Dr. Freeman: A psychologist or physician with specialized training and knowledge about typical development and differences in development can make a diagnosis. A thorough assessment uses systematically administered tools and includes; evaluation of the child’s developmental, cognitive and adaptive levels and autism symptomatology; parent interview; developmental history including medical, hearing, and vision status; and direct observation and interaction with the child, preferable on more than one occasion and in more than one setting. All three social differences must be present, and at least two of the four behavioural differences. The differences must be present early in a child’s development, although some people are not diagnosed until later, sometimes much later.

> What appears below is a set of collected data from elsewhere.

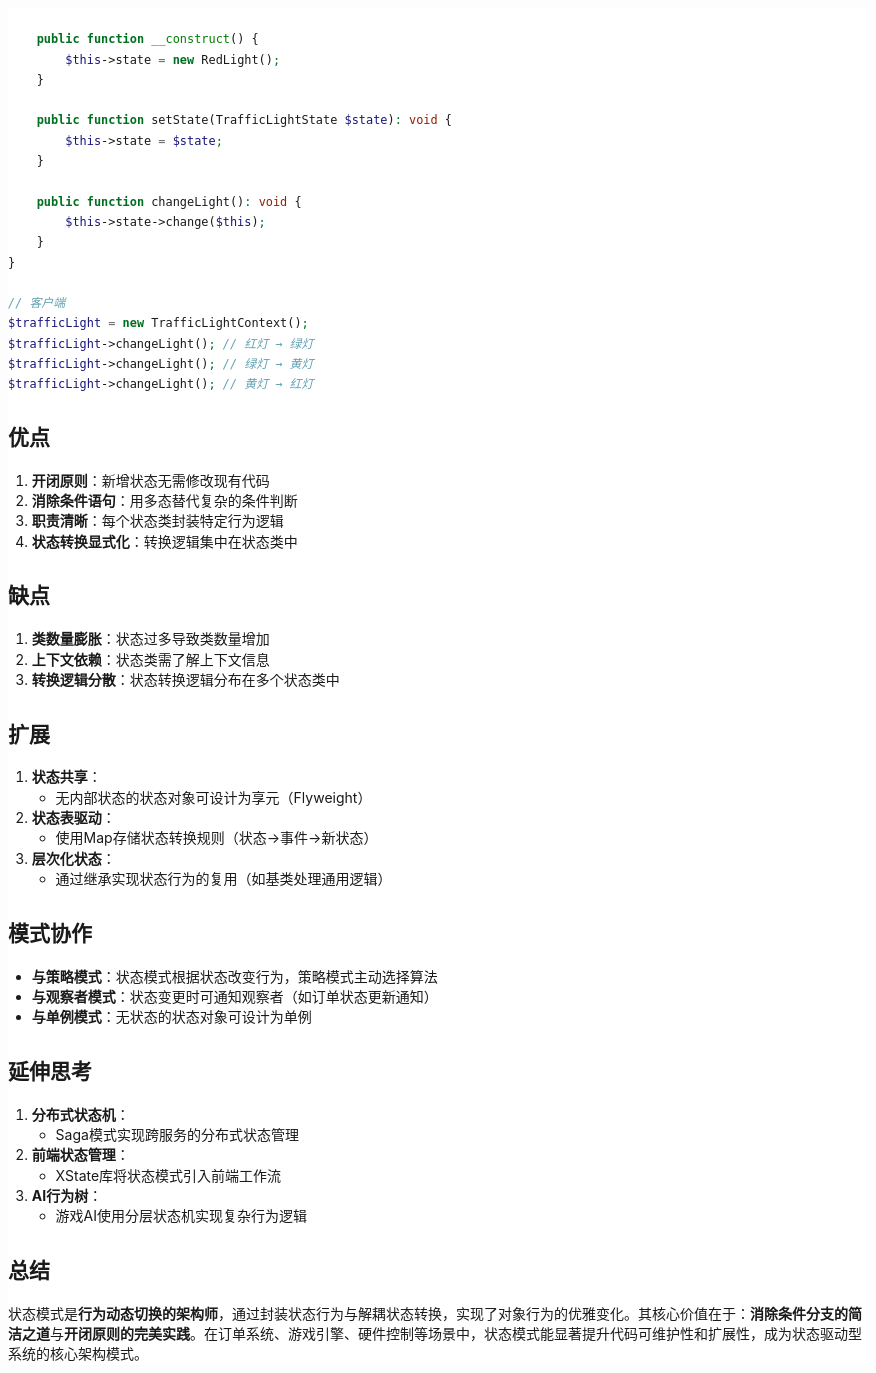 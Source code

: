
 ```php
  
    public function __construct() {
        $this->state = new RedLight();
    }
  
    public function setState(TrafficLightState $state): void {
        $this->state = $state;
    }
  
    public function changeLight(): void {
        $this->state->change($this);
    }
}

// 客户端
$trafficLight = new TrafficLightContext();
$trafficLight->changeLight(); // 红灯 → 绿灯
$trafficLight->changeLight(); // 绿灯 → 黄灯
$trafficLight->changeLight(); // 黄灯 → 红灯
```

## 优点
1. **开闭原则**：新增状态无需修改现有代码
2. **消除条件语句**：用多态替代复杂的条件判断
3. **职责清晰**：每个状态类封装特定行为逻辑
4. **状态转换显式化**：转换逻辑集中在状态类中

## 缺点
1. **类数量膨胀**：状态过多导致类数量增加
2. **上下文依赖**：状态类需了解上下文信息
3. **转换逻辑分散**：状态转换逻辑分布在多个状态类中

## 扩展
1. **状态共享**：
   - 无内部状态的状态对象可设计为享元（Flyweight）
2. **状态表驱动**：
   - 使用Map存储状态转换规则（状态→事件→新状态）
3. **层次化状态**：
   - 通过继承实现状态行为的复用（如基类处理通用逻辑）

## 模式协作
- **与策略模式**：状态模式根据状态改变行为，策略模式主动选择算法
- **与观察者模式**：状态变更时可通知观察者（如订单状态更新通知）
- **与单例模式**：无状态的状态对象可设计为单例

## 延伸思考
1. **分布式状态机**：
   - Saga模式实现跨服务的分布式状态管理
2. **前端状态管理**：
   - XState库将状态模式引入前端工作流
3. **AI行为树**：
   - 游戏AI使用分层状态机实现复杂行为逻辑

## 总结
状态模式是**行为动态切换的架构师**，通过封装状态行为与解耦状态转换，实现了对象行为的优雅变化。其核心价值在于：**消除条件分支的简洁之道**与**开闭原则的完美实践**。在订单系统、游戏引擎、硬件控制等场景中，状态模式能显著提升代码可维护性和扩展性，成为状态驱动型系统的核心架构模式。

To receive a professional diagnosis, the symptoms must cause clinically significant impairment in social, occupational, or other important areas of functioning. There is also a specification of whether autism is or is not accompanied by intellectual impairments or other disorders. Characteristics of autism can often be detected between 12-18 months. Although the younger a child is, the more challenging it is, a reliable diagnosis may be made as early as two years, and Canadian research following infant siblings of children with autism has reported diagnosis between 18 to 36 months.
4. Surrey Place: Do the signs and symptoms of autism change over time? And if so, how?
Dr. Freeman: Yes, similar to many children, there can be maturational changes. The core social-communicative and behavioural features of autism remain but can appear different over time. As a child develops, differences may become more evident, as social interactions of peers become more sophisticated. For example, in young children, social differences may be seen in differences in play skills, but as children get older, difficulties in taking another’s perspective can be more evident. It’s important to emphasize that for children who receive evidence-based intervention early in development, there can be much better outcomes. Adolescence and young adulthood can result in added challenges. Canadian research suggests that young adults on the autism spectrum are five times more likely than the general population and almost twice as likely as same-age peers with other forms of developmental disability to receive at least one psychiatric diagnosis.
5. Surrey Place: Are there any resources that you recommend for parents and families who have a child with autism?
Dr. Freeman: Yes! We have many resources available on our website here, and we are always developing more.
6. Surrey Place: There’s a lot of misunderstandings about an autism diagnosis, what’s one misconception that you’d like to clear up?
Dr. Freeman: The single most important misconception to dispel is that vaccines cause autism. This is untrue and dangerous. The original research paper that spread this false information has been thoroughly discredited. The paper was also retracted by the journal which published it, and the author lost his medical license. Unfortunately, to this day, some parents have lingering concerns and may hesitate to vaccinate their children against life-threatening diseases.
7. Surrey Place: And final question, what do you think is Surrey Place’s greatest strength as an autism service provider?
Dr. Freeman: Surrey Place has a history of over 50 years of providing professional services across the lifespan to people on the autism spectrum. We offer a broad range of integrated, evidence-based services beginning with toddlers, through childhood, adolescence, and adulthood, and are here to support parents and families. Our vision is to help you live your potential – all your life.
Surrey Place: Thanks for answering our questions today!